The Editorial says: “Far from its historic portrayal as a silent killer, ovarian cancer is preceded by symptoms, as recent evidence shows. Women who are ultimately diagnosed with the disease, and usually at a late stage, say that they did have symptoms, primarily gastrointestinal or urinary, for three to four months on average before diagnosis.”
Because of these delays in diagnosis, patient groups have pressed for education about early symptoms among women and doctors. Several US organisations have released a consensus statement, urging women to seek medical attention if they have new and persistent symptoms of bloating, pelvic or abdominal pain, difficulty eating or early satiety, and urinary urgency or frequency.
The Editorial accepts that such symptoms can be vague and related to other conditions, but adds that anything which leads to greater awareness of ovarian cancer is commendable. It says: “On the other hand, the [consensus] statement provides no specific guidance about what to do when such women present to them; the need for the challenging art of clinical judgement remains acute.”
It adds: “There is no evidence whatever that detection based on these factors will substantially shift diagnosis early enough to affect mortality.”

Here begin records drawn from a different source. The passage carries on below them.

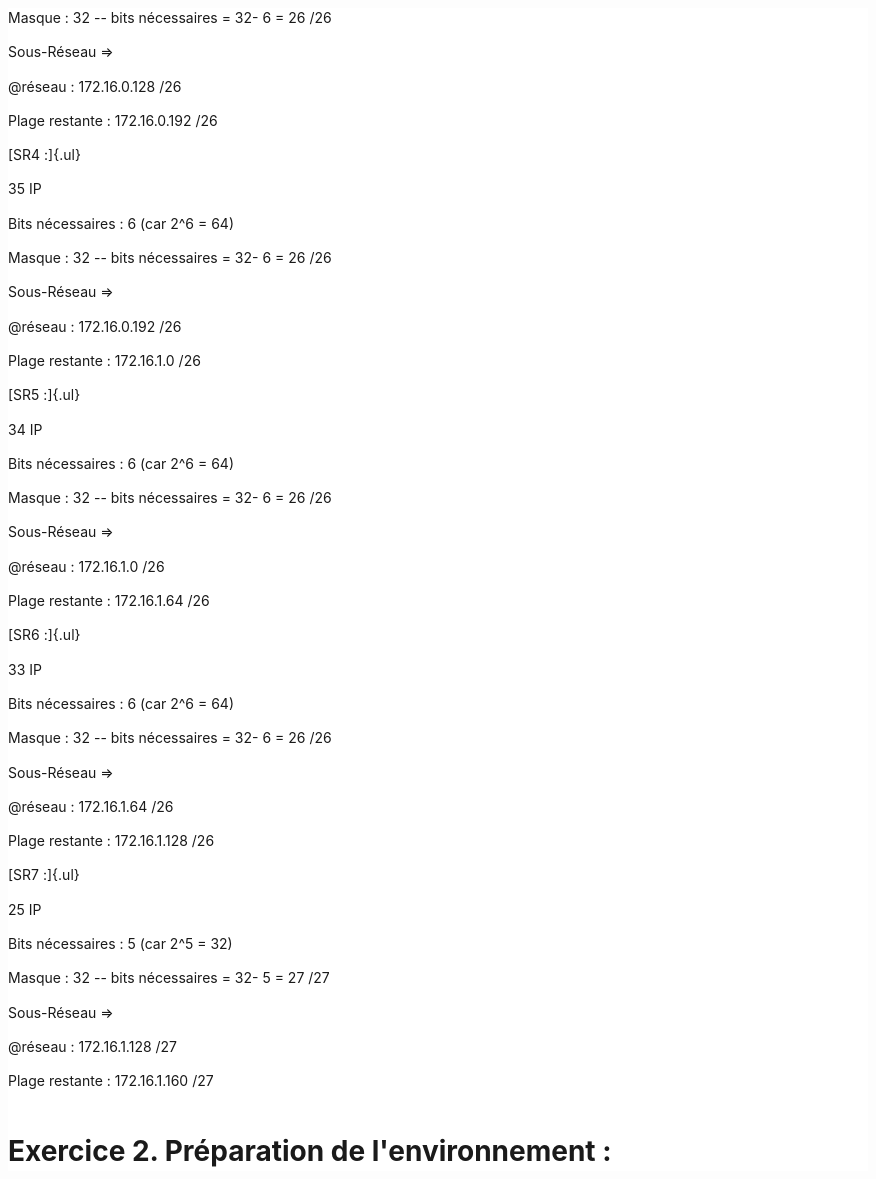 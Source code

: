 Masque : 32 -- bits nécessaires = 32- 6 = 26 /26

Sous-Réseau =\>

\@réseau : 172.16.0.128 /26

Plage restante : 172.16.0.192 /26

[SR4 :]{.ul}

35 IP

Bits nécessaires : 6 (car 2\^6 = 64)

Masque : 32 -- bits nécessaires = 32- 6 = 26 /26

Sous-Réseau =\>

\@réseau : 172.16.0.192 /26

Plage restante : 172.16.1.0 /26

[SR5 :]{.ul}

34 IP

Bits nécessaires : 6 (car 2\^6 = 64)

Masque : 32 -- bits nécessaires = 32- 6 = 26 /26

Sous-Réseau =\>

\@réseau : 172.16.1.0 /26

Plage restante : 172.16.1.64 /26

[SR6 :]{.ul}

33 IP

Bits nécessaires : 6 (car 2\^6 = 64)

Masque : 32 -- bits nécessaires = 32- 6 = 26 /26

Sous-Réseau =\>

\@réseau : 172.16.1.64 /26

Plage restante : 172.16.1.128 /26

[SR7 :]{.ul}

25 IP

Bits nécessaires : 5 (car 2\^5 = 32)

Masque : 32 -- bits nécessaires = 32- 5 = 27 /27

Sous-Réseau =\>

\@réseau : 172.16.1.128 /27

Plage restante : 172.16.1.160 /27

# Exercice 2. Préparation de l'environnement :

Despite its considerable limitations, the Editorial supports the consensus statement. It concludes: “The statement is a move in the right direction. Its chief contribution might be to improve communication between women and their doctors. To maximise its chance of success, it ought to be combined with other efforts, especially increased funding for ovarian cancer research, which has been declining for the past several years; large prospective trials of early detection methods; ongoing education and awareness campaigns for the public and professionals; and development of standardised diagnostic algorithms for the disease.”